In May, workers from Bangladesh, India and Pakistan refused to leave their accommodation in Abu Dhabi and Dubai, asking management for their Dh350 monthly food allowance to be paid with their salaries, rather than the company providing them with three daily meals. In a separate incident, police were called to the company’s Saadiyat Construction Village in August after a dispute over the key to a kitchen escalated into a mass brawl.
A regional construction boom has enabled Arabtec to expand its geographic reach outside its UAE base and widen its building expertise into new areas such as offshore oil and gas installations.
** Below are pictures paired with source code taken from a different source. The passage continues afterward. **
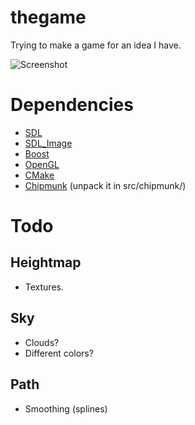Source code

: # thegame

Trying to make a game for an idea I have.

![Screenshot](http://i.imgur.com/mjHik.png)

# Dependencies

* [SDL](http://www.libsdl.org/download-1.2.php)
* [SDL_Image](http://www.libsdl.org/projects/SDL_image/)
* [Boost](http://www.boost.org/)
* [OpenGL](http://www.opengl.org/)
* [CMake](http://www.cmake.org/)
* [Chipmunk](http://code.google.com/p/chipmunk-physics/) (unpack it in src/chipmunk/)

# Todo

## Heightmap

* Textures.

## Sky

* Clouds?
* Different colors?

## Path

* Smoothing (splines)

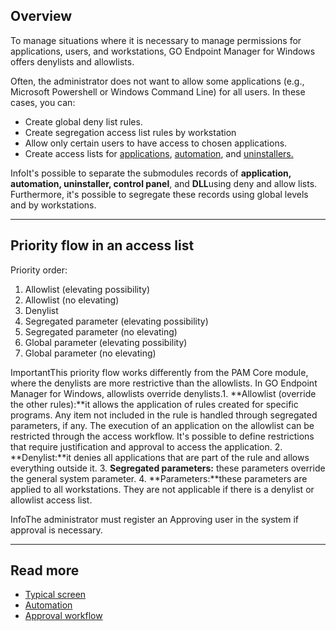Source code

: ## Overview

To manage situations where it is necessary to manage permissions for applications, users, and workstations, GO Endpoint Manager for Windows offers denylists and allowlists.

Often, the administrator does not want to allow some applications (e.g., Microsoft Powershell or Windows Command Line) for all users. In these cases, you can:

* Create global deny list rules.
* Create segregation access list rules by workstation
* Allow only certain users to have access to chosen applications.
* Create access lists for [applications](https://docs.senhasegura.io/v3-32/docs/go-endpoint-manager-windows-application-access-lists), [automation](https://docs.senhasegura.io/v3-32/docs/go-endpoint-manager-windows-agent-automation), and [uninstallers.](https://docs.senhasegura.io/v3-32/docs/en/go-endpoint-manager-windows-uninstallers)

InfoIt's possible to separate the submodules records of **application, automation, uninstaller, control panel**, and **DLL**using deny and allow lists. Furthermore, it's possible to segregate these records using global levels and by workstations.

---

## Priority flow in an access list

Priority order:

1. Allowlist (elevating possibility)
2. Allowlist (no elevating)
3. Denylist
4. Segregated parameter (elevating possibility)
5. Segregated parameter (no elevating)
6. Global parameter (elevating possibility)
7. Global parameter (no elevating)

ImportantThis priority flow works differently from the PAM Core module, where the denylists are more restrictive than the allowlists. In GO Endpoint Manager for Windows, allowlists override denylists.1. **Allowlist (override the other rules):**it allows the application of rules created for specific programs. Any item not included in the rule is handled through segregated parameters, if any. The execution of an application on the allowlist can be restricted through the access workflow. It's possible to define restrictions that require justification and approval to access the application.
2. **Denylist:**it denies all applications that are part of the rule and allows everything outside it.
3. **Segregated parameters:** these parameters override the general system parameter.
4. **Parameters:**these parameters are applied to all workstations. They are not applicable if there is a denylist or allowlist access list.

InfoThe administrator must register an Approving user in the system if approval is necessary.  




---

## Read more

* [Typical screen](https://docs.senhasegura.io/v3-32/docs/en/general-information-graphical-user-interface#typical-screen)
* [Automation](https://docs.senhasegura.io/v3-32/docs/go-endpoint-manager-windows-agent-automation)
* [Approval workflow](https://docs.senhasegura.io/v3-32/docs/go-endpoint-manager-windows-approval-workflow)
The company snapped up Dh7.3 billion in new orders during the first half of the year, taking its total backlog to Dh24.4bn, a 42 per cent rise on a year earlier.
Last week Arabtec launched a joint venture with the engineering arm of the South Korean conglomerate Samsung to expand into more complex engineering and “big ticket” infrastructure work around the Middle East and North Africa.
Raising staff wages was important as workers formed the “backbone” of the company, Hani Hirzallah, personnel manager at Arabtec, said in a statement broadcast by Abu Dhabi TV Channel and reported by Wam.
Some labourers have complained of not benefiting from Arabtec’s success. More than 460 workers involved in the four-day strike in May quit their jobs rather than return to work. Arabtec then helped them return to their home countries.
Nishit Lakhotia, the head of research at Bahrain-based Securities and Investment Company (Sico), said the pay hike could shave about Dh70 million off annual earnings.
“With 36,000 labourers benefiting from this increment, we are looking at 20-25 per cent of Arabtec’s earnings being reduced out a quarter,” he said. “This will increase operating costs, and as a result impact their bottom line.”
Sico plans to revise down its profit estimate for next year of Dh340m. It expects earnings to reach Dh288m this year.
Another analyst, who asked to remain anonymous, said although the pay rise would help to minimise the risk of future worker unrest, most earnings’ forecasts already factored in an assumption that Arabtec would be able to manage labour issues when it executed projects.
Conditions for labourers in the Arabian Gulf is a topic has frequently come under the spotlight. Last month, the UK newspaper The Guardian reported that 44 Nepalese workers died between June 4 and August 8 working on projects in Qatar in preparation for the Fifa World Cup 2022.
Arabtec’s stock has risen by more than 40 per cent in the year to date on the Dubai Financial Market.